"Chateia-me a molécula, chateia..."Ouvida dita pelo meu pai, esta expressão era como o cartão amarelo que os árbitros mostram aos jogadores de futebol. Era um aviso, normalmente, um aviso sério...
Hoje dei-me conta que há muito tempo que não oiço referências à molécula; nem eu próprio a tenho usado. Dei-me conta porque reencontrei-a, de manhã, na leitura de uma carta de Eça de Queirós. O meu pai nasceu em 1927 e Eça de Queirós morreu em 1900.
Em 8 de Agosto de 1897, a fazer tratamento na região dos Vosges, o notável escritor, instalado nos Grands Hotels (Plombières), escreve assim à sua esposa Emília:
"[...] Ainda assim, só por me ter demorado, depois da ardente jornada, alguns minutos naquele antro semigelado, apanhei um destes maus estados mórbidos em que a molécula fica a hesitar se terá febre ou se não terá febre. Hoje estou murcho e a molécula tende para a febre. Por isso não comecei como devia, o tratamento, e estou em regime do quinino. [...]" (1)
http://www.vosgescpa.fr/Plombieres-les-Bains/slides/ Plombi%C3%A8res-les-Bains%20-%20Grands%20H%C3% B4tels%20et%20Nouveaux%20Thermes.JPG |
Tenho andado especialmente empenhado, nestes últimos dias, na recuperação de fotografias, cartas, informações - tudo o que possa! -sobre o meu pai. O Patrono da minha escola ajudou-me a recuperar também um pouquinho da cultura que fazia a pessoa do meu pai.
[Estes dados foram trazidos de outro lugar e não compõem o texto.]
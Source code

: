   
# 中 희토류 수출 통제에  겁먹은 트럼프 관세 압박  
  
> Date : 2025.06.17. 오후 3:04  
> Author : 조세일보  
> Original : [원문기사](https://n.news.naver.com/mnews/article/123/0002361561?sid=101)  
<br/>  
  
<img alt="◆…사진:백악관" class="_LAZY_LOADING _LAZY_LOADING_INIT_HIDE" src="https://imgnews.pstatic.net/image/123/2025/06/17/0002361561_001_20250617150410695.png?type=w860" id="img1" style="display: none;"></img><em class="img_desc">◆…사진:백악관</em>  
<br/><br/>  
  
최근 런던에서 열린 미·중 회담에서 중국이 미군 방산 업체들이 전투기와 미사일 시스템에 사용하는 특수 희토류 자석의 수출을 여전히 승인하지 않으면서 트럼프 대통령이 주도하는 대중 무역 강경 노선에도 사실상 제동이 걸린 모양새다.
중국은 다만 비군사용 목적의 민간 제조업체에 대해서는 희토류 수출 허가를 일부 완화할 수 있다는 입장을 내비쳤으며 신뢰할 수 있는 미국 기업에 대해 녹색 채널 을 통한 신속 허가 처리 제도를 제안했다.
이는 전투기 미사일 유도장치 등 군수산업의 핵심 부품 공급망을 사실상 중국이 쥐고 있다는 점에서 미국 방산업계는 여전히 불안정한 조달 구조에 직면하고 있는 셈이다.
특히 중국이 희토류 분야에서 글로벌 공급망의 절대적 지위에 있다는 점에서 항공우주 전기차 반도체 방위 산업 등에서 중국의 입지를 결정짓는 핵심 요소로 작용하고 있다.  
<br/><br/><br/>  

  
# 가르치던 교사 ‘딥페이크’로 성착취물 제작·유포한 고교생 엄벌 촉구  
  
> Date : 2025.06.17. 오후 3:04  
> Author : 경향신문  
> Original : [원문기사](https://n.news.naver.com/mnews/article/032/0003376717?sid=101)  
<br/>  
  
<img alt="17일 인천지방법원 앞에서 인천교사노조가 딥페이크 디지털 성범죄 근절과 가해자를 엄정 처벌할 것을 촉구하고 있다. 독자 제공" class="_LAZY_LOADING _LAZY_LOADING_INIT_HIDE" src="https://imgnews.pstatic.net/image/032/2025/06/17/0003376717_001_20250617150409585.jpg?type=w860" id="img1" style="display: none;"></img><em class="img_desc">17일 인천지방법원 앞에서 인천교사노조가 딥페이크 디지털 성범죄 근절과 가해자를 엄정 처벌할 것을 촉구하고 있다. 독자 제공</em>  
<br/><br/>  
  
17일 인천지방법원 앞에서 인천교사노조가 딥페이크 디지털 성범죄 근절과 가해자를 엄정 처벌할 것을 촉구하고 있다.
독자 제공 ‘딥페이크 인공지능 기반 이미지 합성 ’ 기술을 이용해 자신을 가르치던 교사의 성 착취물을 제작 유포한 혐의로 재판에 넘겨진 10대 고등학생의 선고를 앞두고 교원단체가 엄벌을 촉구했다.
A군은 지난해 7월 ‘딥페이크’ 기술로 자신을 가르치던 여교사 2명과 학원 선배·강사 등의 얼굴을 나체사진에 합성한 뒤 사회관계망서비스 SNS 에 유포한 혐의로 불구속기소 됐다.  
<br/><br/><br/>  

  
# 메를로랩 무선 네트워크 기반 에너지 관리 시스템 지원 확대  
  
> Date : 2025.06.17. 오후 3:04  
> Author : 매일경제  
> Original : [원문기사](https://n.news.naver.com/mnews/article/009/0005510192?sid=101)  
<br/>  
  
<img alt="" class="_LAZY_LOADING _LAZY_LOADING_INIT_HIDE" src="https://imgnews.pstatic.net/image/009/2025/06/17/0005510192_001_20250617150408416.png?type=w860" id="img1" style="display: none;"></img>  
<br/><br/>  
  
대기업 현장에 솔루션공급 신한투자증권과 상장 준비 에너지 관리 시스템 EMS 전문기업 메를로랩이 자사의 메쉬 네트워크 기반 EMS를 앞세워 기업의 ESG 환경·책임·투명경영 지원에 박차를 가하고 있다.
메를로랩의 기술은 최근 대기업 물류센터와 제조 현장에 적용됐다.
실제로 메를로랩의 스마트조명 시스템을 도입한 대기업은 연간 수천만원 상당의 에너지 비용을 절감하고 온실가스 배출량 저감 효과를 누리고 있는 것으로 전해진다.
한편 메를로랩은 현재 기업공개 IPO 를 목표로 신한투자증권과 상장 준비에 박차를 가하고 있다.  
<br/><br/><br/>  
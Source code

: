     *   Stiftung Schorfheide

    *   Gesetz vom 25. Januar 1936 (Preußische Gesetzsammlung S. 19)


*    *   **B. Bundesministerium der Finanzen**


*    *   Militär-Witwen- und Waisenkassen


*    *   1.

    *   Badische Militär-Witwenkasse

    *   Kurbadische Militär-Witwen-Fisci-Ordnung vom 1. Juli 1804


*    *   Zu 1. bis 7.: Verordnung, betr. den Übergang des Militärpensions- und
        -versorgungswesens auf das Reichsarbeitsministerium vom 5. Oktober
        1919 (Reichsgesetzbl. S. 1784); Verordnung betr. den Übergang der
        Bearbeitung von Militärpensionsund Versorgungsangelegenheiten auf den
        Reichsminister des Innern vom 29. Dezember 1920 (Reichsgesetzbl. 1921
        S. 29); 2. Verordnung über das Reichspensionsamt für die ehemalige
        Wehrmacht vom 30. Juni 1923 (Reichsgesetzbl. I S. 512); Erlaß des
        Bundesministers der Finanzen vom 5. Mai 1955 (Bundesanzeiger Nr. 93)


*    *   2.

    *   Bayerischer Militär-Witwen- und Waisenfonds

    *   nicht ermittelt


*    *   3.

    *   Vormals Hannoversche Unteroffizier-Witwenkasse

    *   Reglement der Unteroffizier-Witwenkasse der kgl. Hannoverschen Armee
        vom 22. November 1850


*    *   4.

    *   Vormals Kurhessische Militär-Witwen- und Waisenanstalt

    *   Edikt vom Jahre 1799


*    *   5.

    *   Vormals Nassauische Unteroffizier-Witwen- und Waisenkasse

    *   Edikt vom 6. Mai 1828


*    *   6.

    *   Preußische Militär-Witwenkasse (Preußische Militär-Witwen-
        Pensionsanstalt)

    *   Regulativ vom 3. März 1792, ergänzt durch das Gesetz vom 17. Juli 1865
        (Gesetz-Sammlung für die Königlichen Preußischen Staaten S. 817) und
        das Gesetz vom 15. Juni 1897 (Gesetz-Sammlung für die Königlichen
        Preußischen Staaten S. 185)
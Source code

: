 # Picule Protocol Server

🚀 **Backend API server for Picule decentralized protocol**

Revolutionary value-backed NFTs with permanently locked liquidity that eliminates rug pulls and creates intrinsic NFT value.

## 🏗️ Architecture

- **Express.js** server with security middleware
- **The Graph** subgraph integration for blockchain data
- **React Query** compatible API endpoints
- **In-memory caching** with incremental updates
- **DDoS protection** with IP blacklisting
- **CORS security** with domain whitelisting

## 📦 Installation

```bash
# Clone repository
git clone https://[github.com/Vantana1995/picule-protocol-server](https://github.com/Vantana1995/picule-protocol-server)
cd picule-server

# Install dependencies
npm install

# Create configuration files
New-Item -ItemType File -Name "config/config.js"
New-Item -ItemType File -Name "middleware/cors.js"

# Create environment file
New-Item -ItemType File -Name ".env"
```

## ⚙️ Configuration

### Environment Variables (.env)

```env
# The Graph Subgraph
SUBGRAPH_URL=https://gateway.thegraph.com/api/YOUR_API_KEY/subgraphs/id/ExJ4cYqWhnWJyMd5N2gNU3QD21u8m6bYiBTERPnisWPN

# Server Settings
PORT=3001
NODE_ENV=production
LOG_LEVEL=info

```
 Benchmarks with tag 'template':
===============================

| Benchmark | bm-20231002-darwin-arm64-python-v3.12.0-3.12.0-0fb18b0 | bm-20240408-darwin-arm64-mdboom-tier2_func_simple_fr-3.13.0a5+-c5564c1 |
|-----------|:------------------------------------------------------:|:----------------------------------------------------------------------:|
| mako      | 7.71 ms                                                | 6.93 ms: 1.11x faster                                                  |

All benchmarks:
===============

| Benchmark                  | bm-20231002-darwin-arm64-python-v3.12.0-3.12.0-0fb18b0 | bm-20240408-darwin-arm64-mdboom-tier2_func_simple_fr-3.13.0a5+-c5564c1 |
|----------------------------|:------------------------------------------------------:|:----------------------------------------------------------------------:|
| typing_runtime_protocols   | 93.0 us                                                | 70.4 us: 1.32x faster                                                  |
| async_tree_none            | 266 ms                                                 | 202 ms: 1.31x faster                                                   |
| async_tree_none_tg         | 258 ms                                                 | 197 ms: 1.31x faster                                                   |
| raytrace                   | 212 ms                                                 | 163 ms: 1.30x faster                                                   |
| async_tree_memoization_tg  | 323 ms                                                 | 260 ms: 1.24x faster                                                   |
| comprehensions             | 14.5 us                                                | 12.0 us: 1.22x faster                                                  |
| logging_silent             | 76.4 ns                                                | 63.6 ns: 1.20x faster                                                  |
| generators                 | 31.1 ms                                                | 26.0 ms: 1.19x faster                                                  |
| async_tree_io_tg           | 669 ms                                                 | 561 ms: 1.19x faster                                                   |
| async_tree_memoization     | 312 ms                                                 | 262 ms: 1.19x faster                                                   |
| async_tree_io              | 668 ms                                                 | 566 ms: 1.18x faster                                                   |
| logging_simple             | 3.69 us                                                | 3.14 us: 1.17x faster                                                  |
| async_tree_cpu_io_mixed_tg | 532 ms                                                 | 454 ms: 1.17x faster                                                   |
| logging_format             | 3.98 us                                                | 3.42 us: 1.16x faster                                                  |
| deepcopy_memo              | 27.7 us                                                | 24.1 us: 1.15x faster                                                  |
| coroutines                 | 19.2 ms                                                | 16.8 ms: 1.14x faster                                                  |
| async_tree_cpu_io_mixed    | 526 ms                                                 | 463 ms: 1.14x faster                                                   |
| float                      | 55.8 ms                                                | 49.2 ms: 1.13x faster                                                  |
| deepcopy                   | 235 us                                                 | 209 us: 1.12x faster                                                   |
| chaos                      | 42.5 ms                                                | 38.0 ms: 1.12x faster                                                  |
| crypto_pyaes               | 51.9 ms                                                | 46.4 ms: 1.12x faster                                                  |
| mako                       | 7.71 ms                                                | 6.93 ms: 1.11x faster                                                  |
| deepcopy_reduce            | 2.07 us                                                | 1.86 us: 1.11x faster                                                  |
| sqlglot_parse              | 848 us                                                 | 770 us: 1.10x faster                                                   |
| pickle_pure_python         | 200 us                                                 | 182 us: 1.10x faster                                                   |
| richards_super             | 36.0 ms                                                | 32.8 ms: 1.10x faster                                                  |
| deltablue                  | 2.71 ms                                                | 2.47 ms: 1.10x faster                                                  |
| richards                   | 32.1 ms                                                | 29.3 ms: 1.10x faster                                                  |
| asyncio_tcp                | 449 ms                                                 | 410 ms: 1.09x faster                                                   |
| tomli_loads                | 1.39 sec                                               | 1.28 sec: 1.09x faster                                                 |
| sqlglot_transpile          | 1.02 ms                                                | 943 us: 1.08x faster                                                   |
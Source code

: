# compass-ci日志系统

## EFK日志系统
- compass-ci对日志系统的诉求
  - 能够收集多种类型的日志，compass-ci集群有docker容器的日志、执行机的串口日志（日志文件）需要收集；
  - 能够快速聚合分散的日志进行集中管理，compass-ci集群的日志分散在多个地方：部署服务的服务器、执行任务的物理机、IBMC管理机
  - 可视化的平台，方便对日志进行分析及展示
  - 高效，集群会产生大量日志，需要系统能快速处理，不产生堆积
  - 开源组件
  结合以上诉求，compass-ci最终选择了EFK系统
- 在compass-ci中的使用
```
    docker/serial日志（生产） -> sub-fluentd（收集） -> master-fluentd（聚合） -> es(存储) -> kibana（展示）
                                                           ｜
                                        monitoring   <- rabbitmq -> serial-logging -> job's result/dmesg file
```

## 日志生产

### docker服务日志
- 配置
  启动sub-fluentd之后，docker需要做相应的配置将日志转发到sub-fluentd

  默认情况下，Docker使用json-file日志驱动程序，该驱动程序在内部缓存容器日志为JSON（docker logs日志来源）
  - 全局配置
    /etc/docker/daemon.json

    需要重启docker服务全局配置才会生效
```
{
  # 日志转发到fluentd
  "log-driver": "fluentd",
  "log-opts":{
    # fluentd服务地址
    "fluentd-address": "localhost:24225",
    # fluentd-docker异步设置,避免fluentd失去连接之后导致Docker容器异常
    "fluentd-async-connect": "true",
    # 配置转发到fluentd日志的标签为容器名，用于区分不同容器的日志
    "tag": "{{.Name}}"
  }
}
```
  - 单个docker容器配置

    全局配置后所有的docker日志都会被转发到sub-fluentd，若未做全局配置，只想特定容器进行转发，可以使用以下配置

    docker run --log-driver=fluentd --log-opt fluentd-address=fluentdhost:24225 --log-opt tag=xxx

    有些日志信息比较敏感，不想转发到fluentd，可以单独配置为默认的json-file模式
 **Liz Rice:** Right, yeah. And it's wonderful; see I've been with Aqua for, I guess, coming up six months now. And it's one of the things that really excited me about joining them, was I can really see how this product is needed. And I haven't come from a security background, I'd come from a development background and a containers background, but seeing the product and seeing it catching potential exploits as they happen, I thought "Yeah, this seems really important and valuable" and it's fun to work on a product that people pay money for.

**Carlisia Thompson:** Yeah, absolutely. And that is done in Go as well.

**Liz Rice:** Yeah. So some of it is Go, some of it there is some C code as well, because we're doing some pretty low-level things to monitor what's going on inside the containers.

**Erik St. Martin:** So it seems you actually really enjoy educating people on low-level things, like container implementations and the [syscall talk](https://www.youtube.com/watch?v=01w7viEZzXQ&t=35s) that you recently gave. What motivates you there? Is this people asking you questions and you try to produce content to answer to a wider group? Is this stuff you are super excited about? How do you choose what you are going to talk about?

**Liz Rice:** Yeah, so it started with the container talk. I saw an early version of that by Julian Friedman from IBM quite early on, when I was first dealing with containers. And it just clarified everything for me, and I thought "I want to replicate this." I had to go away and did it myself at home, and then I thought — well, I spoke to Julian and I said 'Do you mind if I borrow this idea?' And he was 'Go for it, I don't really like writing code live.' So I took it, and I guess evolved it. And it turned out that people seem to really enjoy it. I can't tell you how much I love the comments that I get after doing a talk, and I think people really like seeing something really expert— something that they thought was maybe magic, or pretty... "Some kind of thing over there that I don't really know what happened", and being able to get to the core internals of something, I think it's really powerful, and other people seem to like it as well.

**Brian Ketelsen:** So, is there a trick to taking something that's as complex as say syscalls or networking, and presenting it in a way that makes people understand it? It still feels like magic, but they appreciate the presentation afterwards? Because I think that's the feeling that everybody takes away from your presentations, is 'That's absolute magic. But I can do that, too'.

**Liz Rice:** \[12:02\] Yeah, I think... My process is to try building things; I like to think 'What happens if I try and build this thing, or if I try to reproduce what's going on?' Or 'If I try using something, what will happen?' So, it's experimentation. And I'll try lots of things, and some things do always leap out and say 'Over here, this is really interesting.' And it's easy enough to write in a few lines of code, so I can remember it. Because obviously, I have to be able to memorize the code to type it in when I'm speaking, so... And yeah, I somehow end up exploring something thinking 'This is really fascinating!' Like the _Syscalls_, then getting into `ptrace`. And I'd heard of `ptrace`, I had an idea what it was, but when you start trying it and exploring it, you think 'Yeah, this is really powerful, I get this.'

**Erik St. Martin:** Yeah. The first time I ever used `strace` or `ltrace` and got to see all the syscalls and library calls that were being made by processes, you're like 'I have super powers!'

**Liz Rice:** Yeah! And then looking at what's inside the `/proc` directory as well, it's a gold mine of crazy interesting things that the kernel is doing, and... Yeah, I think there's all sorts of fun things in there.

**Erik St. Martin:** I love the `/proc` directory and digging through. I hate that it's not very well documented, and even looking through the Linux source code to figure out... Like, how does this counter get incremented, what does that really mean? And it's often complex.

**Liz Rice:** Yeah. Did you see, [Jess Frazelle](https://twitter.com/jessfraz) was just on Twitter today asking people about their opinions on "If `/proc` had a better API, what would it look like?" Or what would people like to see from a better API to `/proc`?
Já agora, outra consciência que ganhei foi a propósito do vocábulo "secante". Tão presente nas falas bem sincréticas da malta nova dos tempos que vivemos!... Pensava eu que era mesmo uma criação desta juventude... Qual quê! Eça de Queirós também a usava abundantemente, e, ao que parece, o significado mantém-se. E esta, hein?...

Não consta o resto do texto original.